WHAT YOU NEED TO DO - In how many lines of these records does the word "pandemi" appear? Give the number by itself.

-- Opening Marker --

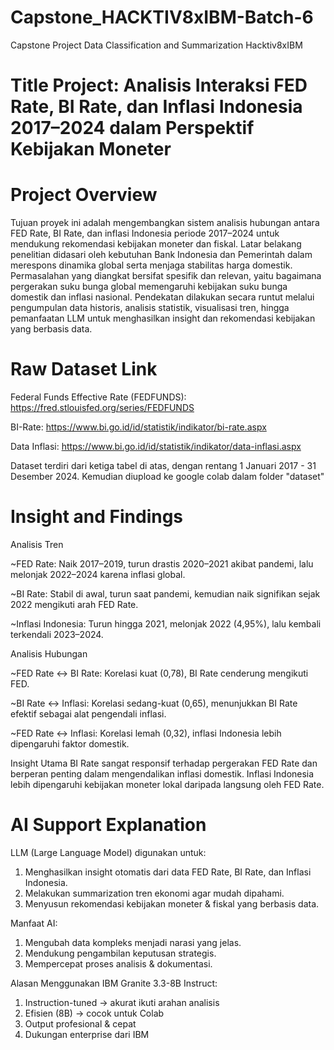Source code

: # Capstone_HACKTIV8xIBM-Batch-6
Capstone Project Data Classification and Summarization Hacktiv8xIBM

# Title Project: Analisis Interaksi FED Rate, BI Rate, dan Inflasi Indonesia 2017–2024 dalam Perspektif Kebijakan Moneter

# Project Overview
Tujuan proyek ini adalah mengembangkan sistem analisis hubungan antara FED Rate, BI Rate, dan inflasi Indonesia periode 2017–2024 untuk mendukung rekomendasi kebijakan moneter dan fiskal. Latar belakang penelitian didasari oleh kebutuhan Bank Indonesia dan Pemerintah dalam merespons dinamika global serta menjaga stabilitas harga domestik. Permasalahan yang diangkat bersifat spesifik dan relevan, yaitu bagaimana pergerakan suku bunga global memengaruhi kebijakan suku bunga domestik dan inflasi nasional. Pendekatan dilakukan secara runtut melalui pengumpulan data historis, analisis statistik, visualisasi tren, hingga pemanfaatan LLM untuk menghasilkan insight dan rekomendasi kebijakan yang berbasis data.

# Raw Dataset Link
Federal Funds Effective Rate (FEDFUNDS): 
https://fred.stlouisfed.org/series/FEDFUNDS

BI-Rate:
https://www.bi.go.id/id/statistik/indikator/bi-rate.aspx

Data Inflasi:
https://www.bi.go.id/id/statistik/indikator/data-inflasi.aspx

Dataset terdiri dari ketiga tabel di atas, dengan rentang 1 Januari 2017 - 31 Desember 2024. Kemudian diupload ke google colab dalam folder "dataset"

# Insight and Findings
Analisis Tren

~FED Rate: Naik 2017–2019, turun drastis 2020–2021 akibat pandemi, lalu melonjak 2022–2024 karena inflasi global.

~BI Rate: Stabil di awal, turun saat pandemi, kemudian naik signifikan sejak 2022 mengikuti arah FED Rate.

~Inflasi Indonesia: Turun hingga 2021, melonjak 2022 (4,95%), lalu kembali terkendali 2023–2024.

Analisis Hubungan

~FED Rate ↔ BI Rate: Korelasi kuat (0,78), BI Rate cenderung mengikuti FED.

~BI Rate ↔ Inflasi: Korelasi sedang-kuat (0,65), menunjukkan BI Rate efektif sebagai alat pengendali inflasi.

~FED Rate ↔ Inflasi: Korelasi lemah (0,32), inflasi Indonesia lebih dipengaruhi faktor domestik.

Insight Utama
BI Rate sangat responsif terhadap pergerakan FED Rate dan berperan penting dalam mengendalikan inflasi domestik. Inflasi Indonesia lebih dipengaruhi kebijakan moneter lokal daripada langsung oleh FED Rate.

# AI Support Explanation
LLM (Large Language Model) digunakan untuk:
1. Menghasilkan insight otomatis dari data FED Rate, BI Rate, dan Inflasi Indonesia.
2. Melakukan summarization tren ekonomi agar mudah dipahami.
3. Menyusun rekomendasi kebijakan moneter & fiskal yang berbasis data.

Manfaat AI:
1. Mengubah data kompleks menjadi narasi yang jelas.
2. Mendukung pengambilan keputusan strategis.
3. Mempercepat proses analisis & dokumentasi.

Alasan Menggunakan IBM Granite 3.3-8B Instruct: 
1. Instruction-tuned → akurat ikuti arahan analisis
2. Efisien (8B) → cocok untuk Colab
3. Output profesional & cepat
4. Dukungan enterprise dari IBM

-- Closing Marker --

WRITTEN ANSWER - 2